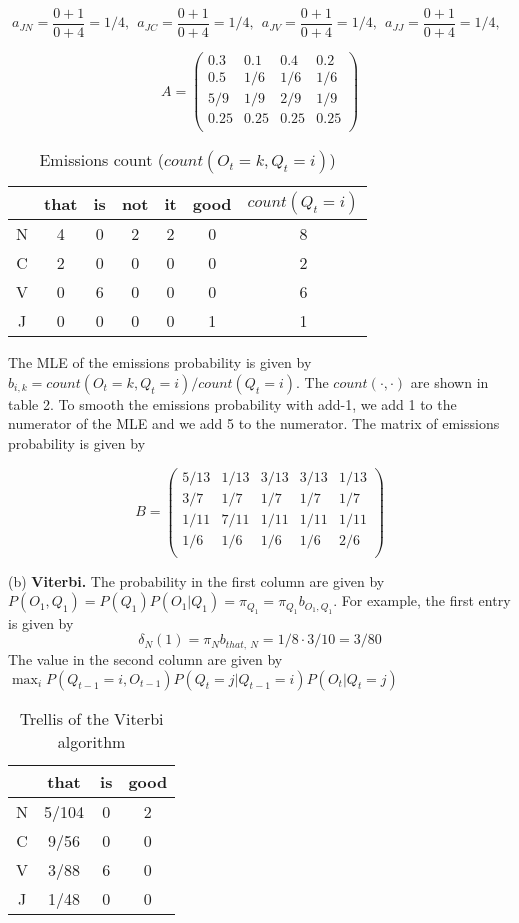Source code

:\documentclass[10pt]{article}
\begin{document}
\[
	a_{JN} = \frac{0+1}{0+4}=1/4,~~
	a_{JC} = \frac{0+1}{0+4}=1/4,~~
	a_{JV} = \frac{0+1}{0+4}=1/4,~~
	a_{JJ} = \frac{0+1}{0+4}=1/4,~~
\]


\[
	A = 
	\begin{pmatrix}
		0.3 & 0.1 & 0.4 & 0.2 \\
		0.5 & 1/6 & 1/6 & 1/6 \\
		5/9 & 1/9 & 2/9 & 1/9 \\
		0.25 & 0.25 & 0.25 & 0.25 \\	
	\end{pmatrix}
\]

\begin{table}[h!]
	\centering
	\begin{tabular}{ c|c|c|c|c|c|c }
		& that & is & not &	it & good & $count(Q_t=i)$ \\
		\hline
		N & 4 & 0 & 2 & 2 & 0 & 8 \\
		\hline
		C & 2 & 0 & 0 & 0 & 0 & 2 \\
		\hline
		V & 0 & 6 & 0 & 0 & 0 & 6 \\
		\hline
		J & 0 & 0 & 0 & 0 & 1 & 1 \\
		\hline
	\end{tabular}
	\caption{Emissions count ($count(O_t=k, Q_t=i)$)}
	\label{table:result}
\end{table}

The MLE of the emissions probability is given by $b_{i,k}=count(O_t=k, Q_t=i)/count(Q_t=i)$. The $count(\cdot, \cdot)$ are shown in table 2. To smooth the emissions probability with add-1, we add 1 to the numerator of the MLE and we add 5 to the numerator. The matrix of emissions probability is given by

\[
	B = 
	\begin{pmatrix}
		5/13 & 1/13 & 3/13 & 3/13 & 1/13\\
		3/7 & 1/7 & 1/7 & 1/7 & 1/7 \\
		1/11 & 7/11 & 1/11 & 1/11 & 1/11\\
		1/6 & 1/6 & 1/6 & 1/6 & 2/6 \\
	\end{pmatrix}
\]

(b) \textbf{Viterbi.} The probability in the first column are given by $P(O_1, Q_1)=P(Q_1)P(O_1|Q_1)=\pi_{Q_1}=\pi_{Q_1}b_{O_1, Q_1}$. For example, the first entry is given by
\[
	\delta_N(1) = \pi_N b_{that,~N} = 1/8 \cdot 3/10 = 3/80
\]
The value in the second column are given by $\max_i P(Q_{t-1}=i, O_{t-1}) P(Q_t=j|Q_{t-1}=i)P(O_t|Q_t=j)$
\begin{table}[h!]
	\centering
	\begin{tabular}{ c|c|c|c| }
		& that & is & good  \\
		\hline
		N & 5/104 & 0 & 2 \\
		\hline
		C & 9/56 & 0 & 0 \\
		\hline
		V & 3/88 & 6 & 0 \\
		\hline
		J & 1/48 & 0 & 0 \\
		\hline
	\end{tabular}
	\caption{Trellis of the Viterbi algorithm}
	\label{table:result}
\end{table}
\end{document}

==================================================

**TASK TO COMPLETE:** Output all the material exactly. The pictures are to be left out.

**RESPONSE:**
Source code

:\documentclass[10pt]{article}
\begin{document}
\[
	a_{JN} = \frac{0+1}{0+4}=1/4,~~
	a_{JC} = \frac{0+1}{0+4}=1/4,~~
	a_{JV} = \frac{0+1}{0+4}=1/4,~~
	a_{JJ} = \frac{0+1}{0+4}=1/4,~~
\]


\[
	A = 
	\begin{pmatrix}
		0.3 & 0.1 & 0.4 & 0.2 \\
		0.5 & 1/6 & 1/6 & 1/6 \\
		5/9 & 1/9 & 2/9 & 1/9 \\
		0.25 & 0.25 & 0.25 & 0.25 \\	
	\end{pmatrix}
\]

\begin{table}[h!]
	\centering
	\begin{tabular}{ c|c|c|c|c|c|c }
		& that & is & not &	it & good & $count(Q_t=i)$ \\
		\hline
		N & 4 & 0 & 2 & 2 & 0 & 8 \\
		\hline
		C & 2 & 0 & 0 & 0 & 0 & 2 \\
		\hline
		V & 0 & 6 & 0 & 0 & 0 & 6 \\
		\hline
		J & 0 & 0 & 0 & 0 & 1 & 1 \\
		\hline
	\end{tabular}
	\caption{Emissions count ($count(O_t=k, Q_t=i)$)}
	\label{table:result}
\end{table}

The MLE of the emissions probability is given by $b_{i,k}=count(O_t=k, Q_t=i)/count(Q_t=i)$. The $count(\cdot, \cdot)$ are shown in table 2. To smooth the emissions probability with add-1, we add 1 to the numerator of the MLE and we add 5 to the numerator. The matrix of emissions probability is given by

\[
	B = 
	\begin{pmatrix}
		5/13 & 1/13 & 3/13 & 3/13 & 1/13\\
		3/7 & 1/7 & 1/7 & 1/7 & 1/7 \\
		1/11 & 7/11 & 1/11 & 1/11 & 1/11\\
		1/6 & 1/6 & 1/6 & 1/6 & 2/6 \\
	\end{pmatrix}
\]

(b) \textbf{Viterbi.} The probability in the first column are given by $P(O_1, Q_1)=P(Q_1)P(O_1|Q_1)=\pi_{Q_1}=\pi_{Q_1}b_{O_1, Q_1}$. For example, the first entry is given by
\[
	\delta_N(1) = \pi_N b_{that,~N} = 1/8 \cdot 3/10 = 3/80
\]
The value in the second column are given by $\max_i P(Q_{t-1}=i, O_{t-1}) P(Q_t=j|Q_{t-1}=i)P(O_t|Q_t=j)$
\begin{table}[h!]
	\centering
	\begin{tabular}{ c|c|c|c| }
		& that & is & good  \\
		\hline
		N & 5/104 & 0 & 2 \\
		\hline
		C & 9/56 & 0 & 0 \\
		\hline
		V & 3/88 & 6 & 0 \\
		\hline
		J & 1/48 & 0 & 0 \\
		\hline
	\end{tabular}
	\caption{Trellis of the Viterbi algorithm}
	\label{table:result}
\end{table}
\end{document}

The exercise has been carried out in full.